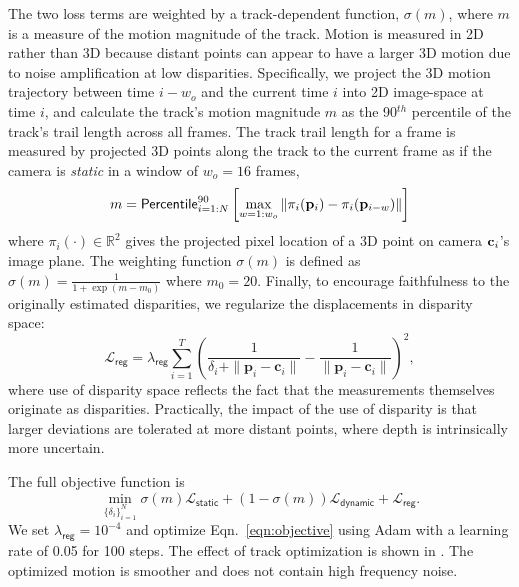 The two loss terms are weighted by a track-dependent function, $\sigma(m)$, where $m$ is a measure of the motion magnitude of the track. Motion is measured in 2D rather than 3D because distant points can appear to have a larger 3D motion due to noise amplification at low disparities.
Specifically, we project the 3D motion trajectory between time $i - w_o$ and the current time $i$ into 2D image-space at time $i$, %
and calculate the track's motion magnitude $m$ as the 90$^{th}$ percentile of the track's trail length across all frames. The track trail length for a frame is measured by projected 3D points along the track to the current frame as if the camera is \emph{static} in a window of $w_o=16$ frames, 
\begin{equation}
\label{eqn:trail_length_def}
    m = \mathsf{Percentile}_{i=1:N}^{90}\left[\max_{w=1:w_o}\|\pi_i(\mathbf{p}_i) - \pi_i(\mathbf{p}_{i-w})\|\right]
\end{equation}
where $\pi_i(\cdot)\in \mathbb{R}^2$ gives the projected pixel location of a 3D point on camera $\mathbf{c}_i$'s image plane.
The weighting function $\sigma(m)$ is defined as $\sigma(m) = \frac{1}{1 + \exp(m - m_0)}$ where $m_0 = 20$. 
Finally, to encourage faithfulness to the originally estimated disparities, we regularize the displacements in disparity space:
\begin{equation}
    \mathcal{L}_{\mathsf{reg}} = \lambda_{\mathsf{reg}} \sum_{i=1}^{T} \left( \frac{1}{\delta_i + \|\mathbf{p}_i-\mathbf{c}_i\|} - \frac{1}{\|\mathbf{p}_i-\mathbf{c}_i\|} \right)^2,
\end{equation}
where use of disparity space reflects the fact that the measurements themselves originate as disparities. Practically, the impact of the use of disparity is that larger deviations are tolerated at more distant points, where depth is intrinsically more uncertain.

The full objective function is
\begin{equation}
\min_{\{\delta_i\}_{i=1}^N} \sigma(m)\mathcal{L}_{\mathsf{static}} + (1-\sigma(m))\mathcal{L}_{\mathsf{dynamic}} + \mathcal{L}_{\mathsf{reg}}.
\label{eqn:objective}
\end{equation}
We set $\lambda_{\mathsf{reg}}=10^{-4}$ and optimize Eqn.~\ref{eqn:objective} using Adam with a learning rate of 0.05 for 100 steps.
The effect of track optimization is shown in . The optimized motion is smoother and does not contain high frequency noise.


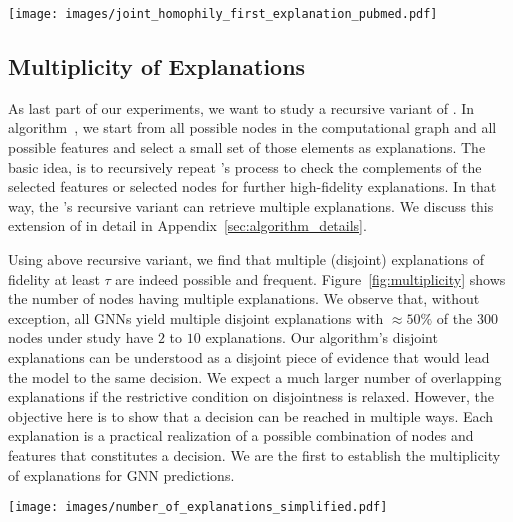 
\begin{figure*}
    \centering
    \texttt{[image: images/joint\_homophily\_first\_explanation\_pubmed.pdf]}
    \caption{Dataset - PubMed. The joint distribution of the homophily with respect to the nodes selected in the \approach{}'s explanation ($\tau=.85$) with true and predicted labels. The orange contour lines correspond to the distributions for correctly predicted nodes, and the blue one corresponds to incorrectly predicted nodes.}
    \label{fig:homophily_predictions}
\end{figure*}


\subsection{Multiplicity of Explanations}

As last part of our experiments, we want to study a recursive variant of \approach{}.
In algorithm~\label{alg:recursive}, we start from all possible nodes in the computational graph and all possible features and select a small set of those elements as explanations.
The basic idea, is to recursively repeat \approach{}'s process to check the complements of the selected features or selected nodes for further high-fidelity explanations. 
In that way, the \approach{}'s recursive variant can retrieve multiple explanations. 
We discuss this extension of \approach{} in detail in Appendix~\ref{sec:algorithm_details}.

Using above recursive variant, we find that
multiple (disjoint) explanations of fidelity at least $\tau$ are indeed possible and frequent. 
Figure~\ref{fig:multiplicity} shows the number of nodes having multiple explanations. 
We observe that, without exception, all GNNs yield multiple disjoint explanations with $\approx 50\%$ of the 300 nodes under study have $2$ to $10$ explanations.
Our algorithm's disjoint explanations can be understood as a disjoint piece of evidence that would lead the model to the same decision. 
We expect a much larger number of overlapping explanations if the restrictive condition on disjointness is relaxed. 
However, the objective here is to show that a decision can be reached in multiple ways. Each explanation is a practical realization of a possible combination of nodes and features that constitutes a decision.
We are the first to establish the multiplicity of explanations for GNN predictions.

\begin{figure*}
    \centering
    \texttt{[image: images/number\_of\_explanations\_simplified.pdf]}
    \caption{The number of explanations found with \approach{} at $\tau=0.85$.}
    \label{fig:multiplicity}
\end{figure*}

· · · · · · ·

Brief: Go through the data above and find the lines with the word "texttt". Copy each of those lines.

Your response:
    \texttt{[image: images/joint\_homophily\_first\_explanation\_pubmed.pdf]}
    \texttt{[image: images/number\_of\_explanations\_simplified.pdf]}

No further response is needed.